TPRF funds boreholes in rural Amoyo

Equatorial Africa is an area of heavy rainfall that also suffers  periods of drought. During those times, in Amoyo, a farming community of 3,000 in northwestern Kenya, the men, women and children must trudge up to three miles to the Kuja River to fetch dirty brown water which often contains bits of floating debris. Waterborne diseases such as malaria and typhoid then spread.

The Amoyo elders have long recognized the problem and registered the Kasoka Self-Help Group with the Kenyan government to try to deal with it.

Thirty to ninety feet below the surface there is an abundant supply of fresh, clean water. But Amoyo is a subsistence community where farmers are barely able to grow enough food for their families. There has never been enough money for drilling wells.

In 2009, British traveler Simon Shirley visited Amoyo. Seeing the need and spirit of the people, he wanted to help.

"I had always wanted to walk the Santiago de Compostella pilgrimage across northern Spain," Simon said. "I woke up one day with the thought to put the two ideas together."
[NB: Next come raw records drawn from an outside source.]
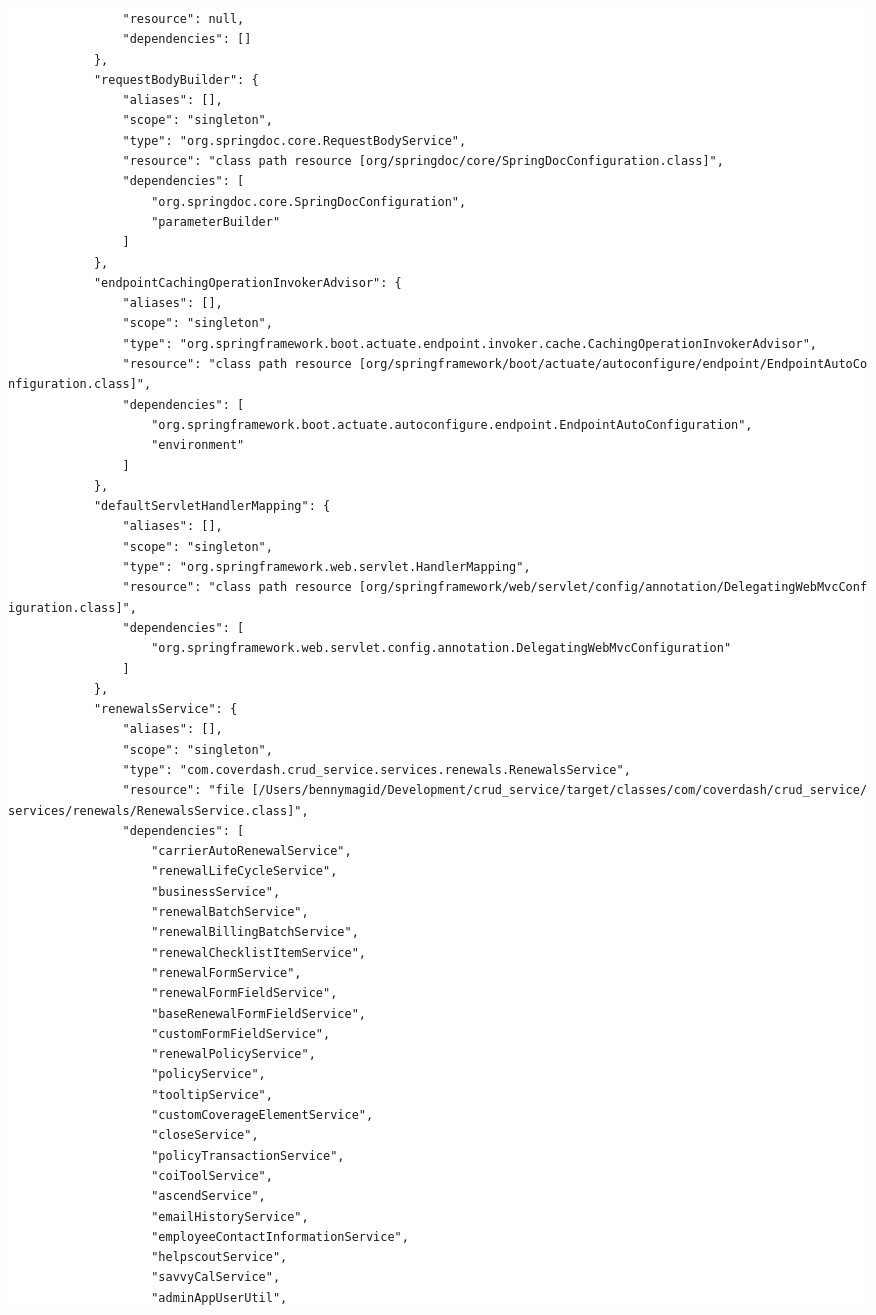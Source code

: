                     "resource": null,
                    "dependencies": []
                },
                "requestBodyBuilder": {
                    "aliases": [],
                    "scope": "singleton",
                    "type": "org.springdoc.core.RequestBodyService",
                    "resource": "class path resource [org/springdoc/core/SpringDocConfiguration.class]",
                    "dependencies": [
                        "org.springdoc.core.SpringDocConfiguration",
                        "parameterBuilder"
                    ]
                },
                "endpointCachingOperationInvokerAdvisor": {
                    "aliases": [],
                    "scope": "singleton",
                    "type": "org.springframework.boot.actuate.endpoint.invoker.cache.CachingOperationInvokerAdvisor",
                    "resource": "class path resource [org/springframework/boot/actuate/autoconfigure/endpoint/EndpointAutoConfiguration.class]",
                    "dependencies": [
                        "org.springframework.boot.actuate.autoconfigure.endpoint.EndpointAutoConfiguration",
                        "environment"
                    ]
                },
                "defaultServletHandlerMapping": {
                    "aliases": [],
                    "scope": "singleton",
                    "type": "org.springframework.web.servlet.HandlerMapping",
                    "resource": "class path resource [org/springframework/web/servlet/config/annotation/DelegatingWebMvcConfiguration.class]",
                    "dependencies": [
                        "org.springframework.web.servlet.config.annotation.DelegatingWebMvcConfiguration"
                    ]
                },
                "renewalsService": {
                    "aliases": [],
                    "scope": "singleton",
                    "type": "com.coverdash.crud_service.services.renewals.RenewalsService",
                    "resource": "file [/Users/bennymagid/Development/crud_service/target/classes/com/coverdash/crud_service/services/renewals/RenewalsService.class]",
                    "dependencies": [
                        "carrierAutoRenewalService",
                        "renewalLifeCycleService",
                        "businessService",
                        "renewalBatchService",
                        "renewalBillingBatchService",
                        "renewalChecklistItemService",
                        "renewalFormService",
                        "renewalFormFieldService",
                        "baseRenewalFormFieldService",
                        "customFormFieldService",
                        "renewalPolicyService",
                        "policyService",
                        "tooltipService",
                        "customCoverageElementService",
                        "closeService",
                        "policyTransactionService",
                        "coiToolService",
                        "ascendService",
                        "emailHistoryService",
                        "employeeContactInformationService",
                        "helpscoutService",
                        "savvyCalService",
                        "adminAppUserUtil",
The shrine of Santiago de Compostella has been a major Christian pilgrimage destination since the 9th century. The route is known as the Camino de Santiago, or Way of St. James, and stretches 800 kilometers—about 500 miles— across northern Spain, from the Pyrenees in France to the shrine in Galicia. Today, it has become a popular route for people of many backgrounds to use as a retreat from the bustle of modern life.

Simon's idea, which he named The Amoyo Project, was to aid the Kasoka Self-Help Group by asking friends, family and other donors to sponsor his walk. "In these harsh economic times," he said, "it seemed to me better to raise money by sponsorship."

The Amoyo Project raised about half the funds required to construct two simple boreholes in Amoyo; a grant from TPRF provided the rest.

"With a clean and plentiful supply of water, the people can drink, wash and irrigate their farms adequately," Shirley said. "After breath and air, water is the most important resource we have on this planet. A good water supply will transform these people's lives."